When deciding whether plaintiff’s complaint “fails to state a claim upon which relief may be granted,” the court must determine whether the complaint contains “sufficient factual matter, accepted as true, to ‘state a claim for relief that is plausible on its face.’” Ashcroft v. Iqbal, 556 U.S. 662, 678 (2009)(quoting Bell Atl. Corp. v. Twombly, 550 U.S. 544, 570 (2007)). The court accepts the plaintiff’s well-pled factual allegations as true and views them in the light most favorable to the plaintiff. United States v. Smith, 561 F.3d 1090, 1098 (10th Cir. 2009). The court may also consider the exhibits attached to the complaint. Id. The court, however, is not required to accept legal conclusions alleged in the complaint as true. Iqbal, 556 U.S. at 678. “Thus,

mere ‘labels and conclusions' and ‘a formulaic recitation of the elements of a cause of action’ will not suffice” to state a claim. Khalik v. United Air Lines, 671 F.3d 1188, 1191 (10th Cir. 2012) (quoting Twombly, 550 U.S. at 555). III. Plaintiff’s amended complaint Plaintiff is incarcerated currently in Virginia. He alleges that he is a state prisoner whose Eighth and Fourteenth Amendment rights were violated when, in August 2019, he was being transported from a Wyoming prison to a prison in Kansas and beyond by defendant Security Transportation Services, Inc. (STS), a Kansas company. Plaintiff alleges that on August 21, 2019, a mentally unbalanced female inmate slipped her handcuffs and assaulted a male inmate in

the transport and that the driver of the transport, defendant Josh (LNU), almost wrecked it pulling over to stop the fight while another security officer, defendant Carrie (LNU), did nothing and ignored the incident. Plaintiff does not allege that either inmate was injured in the altercation. Plaintiff states that he was in full-body restraints and that defendant Josh (LNU) ordered him to sit in front beside the female inmate.
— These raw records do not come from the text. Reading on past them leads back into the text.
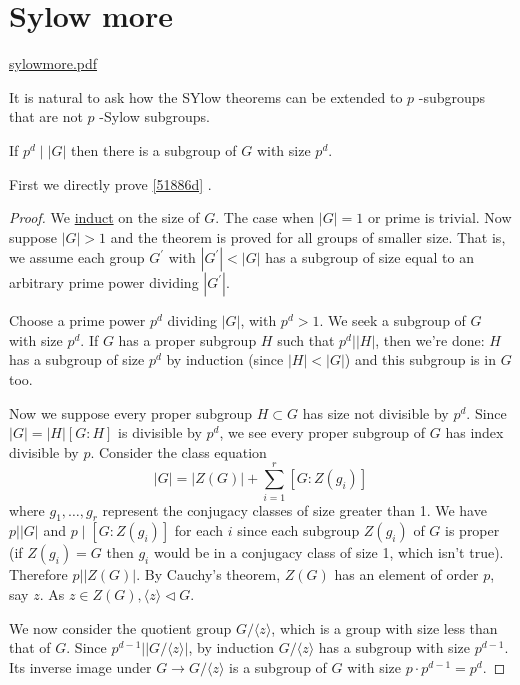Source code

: \section{Sylow more}

\href{https://kconrad.math.uconn.edu/blurbs/grouptheory/sylowmore.pdf}{sylowmore.pdf}

It is natural to ask how the SYlow theorems can be extended to $p$ -subgroups that are not $p$ -Sylow subgroups.

\begin{theorem}[Theorem 4.1]
If $p^d \mid |G|$ then there is a subgroup of $G$ with size $p^d$.\label{51886d}
\end{theorem}

\begin{note}
First we directly prove \cref{51886d} .
\end{note}
\begin{proof}
We \underline{induct} on the size of $G$. The case when $|G|=1$ or prime is trivial. Now suppose $|G|>1$ and the theorem is proved for all groups of smaller size. That is, we assume each group $G^{\prime}$ with $\left|G^{\prime}\right|<|G|$ has a subgroup of size equal to an arbitrary prime power dividing $\left|G^{\prime}\right|$.

Choose a prime power $p^d$ dividing $|G|$, with $p^d>1$. We seek a subgroup of $G$ with size $p^d$. If $G$ has a proper subgroup $H$ such that $p^d| |H|$, then we're done: $H$ has a subgroup of size $p^d$ by induction (since $|H|<|G|$) and this subgroup is in $G$ too.

Now we suppose every proper subgroup $H \subset G$ has size not divisible by $p^d$. Since $|G|=|H|[G: H]$ is divisible by $p^d$, we see every proper subgroup of $G$ has index divisible by $p$. Consider the class equation
\[
|G|=|Z(G)|+\sum_{i=1}^r\left[G: Z\left(g_i\right)\right]
\]
where $g_1, \ldots, g_r$ represent the conjugacy classes of size greater than 1. We have $p||G|$ and $p \mid\left[G: Z\left(g_i\right)\right]$ for each $i$ since each subgroup $Z\left(g_i\right)$ of $G$ is proper (if $Z\left(g_i\right)=G$ then $g_i$ would be in a conjugacy class of size 1, which isn't true). Therefore $p||Z(G)|$. By Cauchy's theorem, $Z(G)$ has an element of order $p$, say $z$. As $z \in Z(G),\langle z\rangle \triangleleft G$.

We now consider the quotient group $G /\langle z\rangle$, which is a group with size less than that of $G$. Since $p^{d-1}| |G /\langle z\rangle|$, by induction $G /\langle z\rangle$ has a subgroup with size $p^{d-1}$. Its inverse image under $G \rightarrow G /\langle z\rangle$ is a subgroup of $G$ with size $p \cdot p^{d-1}=p^d$.
\end{proof}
Plaintiff claims that she again slipped her handcuffs and began poking plaintiff in the face. Plaintiff asserts that the transport was stopped “to get the Sheriff to assist in putting the handcuffs back on.” Doc. No. 8, p. 4. He claims that the female inmate later slipped the handcuffs again and poured soda on

plaintiff. Plaintiff alleges that defendants Josh (LNU) and Carrie (LNU) failed to protect plaintiff from being assaulted. Plaintiff further alleges that on August 25, 2019, defendant Anthony (LNU) drove the transport recklessly, exposing plaintiff to danger and that defendant Gary (LNU), a supervisor, did nothing to stop it from happening. Plaintiff asserts that he suffers from mental illness and PTSD. Plaintiff’s amended complaint alleges a violation of his Eighth and Fourteenth Amendment rights. It also asserts what appear to be state law negligence claims for reckless endangerment (reckless driving), failure to protect, and failure to offer a

remedy or intervene. Finally, the amended complaint mentions breach of contract and the Americans with Disabilities Act.2

2 Plaintiff does not mention the ADA as the basis for a count of the amended complaint.